:: Data to use

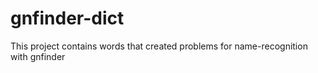 # gnfinder-dict
This project contains words that created problems for name-recognition with gnfinder
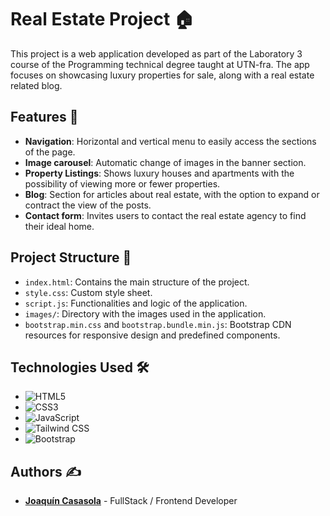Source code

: # Real Estate Project 🏠

This project is a web application developed as part of the Laboratory 3 course of the Programming technical degree taught at UTN-fra. The app focuses on showcasing luxury properties for sale, along with a real estate related blog.

## Features 🌟

- **Navigation**: Horizontal and vertical menu to easily access the sections of the page.
- **Image carousel**: Automatic change of images in the banner section.
- **Property Listings**: Shows luxury houses and apartments with the possibility of viewing more or fewer properties.
- **Blog**: Section for articles about real estate, with the option to expand or contract the view of the posts.
- **Contact form**: Invites users to contact the real estate agency to find their ideal home.

## Project Structure 📁

- `index.html`: Contains the main structure of the project.
- `style.css`: Custom style sheet.
- `script.js`: Functionalities and logic of the application.
- `images/`: Directory with the images used in the application.
- `bootstrap.min.css` and `bootstrap.bundle.min.js`: Bootstrap CDN resources for responsive design and predefined components.

## Technologies Used 🛠️

- ![HTML5](https://img.shields.io/badge/HTML5-E34F26?style=for-the-badge&logo=html5&logoColor=white)
- ![CSS3](https://img.shields.io/badge/CSS3-1572B6?style=for-the-badge&logo=css3&logoColor=white)
- ![JavaScript](https://img.shields.io/badge/JavaScript-F7DF1E?style=for-the-badge&logo=javascript&logoColor=black)
- ![Tailwind CSS](https://img.shields.io/badge/Tailwind_CSS-38B2AC?style=for-the-badge&logo=tailwind-css&logoColor=white)
- ![Bootstrap](https://img.shields.io/badge/Bootstrap-7952B3?style=for-the-badge&logo=bootstrap&logoColor=white)


## Authors ✍️

- **[Joaquín Casasola](https://github.com/tu-usuario)** - FullStack / Frontend Developer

::::

Excluding all pictures, reproduce the records exactly as they appear above.

Result of the exercise —
 # gnfinder-dict
This project contains words that created problems for name-recognition with gnfinder
Source code

: # Real Estate Project 🏠

This project is a web application developed as part of the Laboratory 3 course of the Programming technical degree taught at UTN-fra. The app focuses on showcasing luxury properties for sale, along with a real estate related blog.

## Features 🌟

- **Navigation**: Horizontal and vertical menu to easily access the sections of the page.
- **Image carousel**: Automatic change of images in the banner section.
- **Property Listings**: Shows luxury houses and apartments with the possibility of viewing more or fewer properties.
- **Blog**: Section for articles about real estate, with the option to expand or contract the view of the posts.
- **Contact form**: Invites users to contact the real estate agency to find their ideal home.

## Project Structure 📁

- `index.html`: Contains the main structure of the project.
- `style.css`: Custom style sheet.
- `script.js`: Functionalities and logic of the application.
- `images/`: Directory with the images used in the application.
- `bootstrap.min.css` and `bootstrap.bundle.min.js`: Bootstrap CDN resources for responsive design and predefined components.

## Technologies Used 🛠️

- ![HTML5](https://img.shields.io/badge/HTML5-E34F26?style=for-the-badge&logo=html5&logoColor=white)
- ![CSS3](https://img.shields.io/badge/CSS3-1572B6?style=for-the-badge&logo=css3&logoColor=white)
- ![JavaScript](https://img.shields.io/badge/JavaScript-F7DF1E?style=for-the-badge&logo=javascript&logoColor=black)
- ![Tailwind CSS](https://img.shields.io/badge/Tailwind_CSS-38B2AC?style=for-the-badge&logo=tailwind-css&logoColor=white)
- ![Bootstrap](https://img.shields.io/badge/Bootstrap-7952B3?style=for-the-badge&logo=bootstrap&logoColor=white)


## Authors ✍️

- **[Joaquín Casasola](https://github.com/tu-usuario)** - FullStack / Frontend Developer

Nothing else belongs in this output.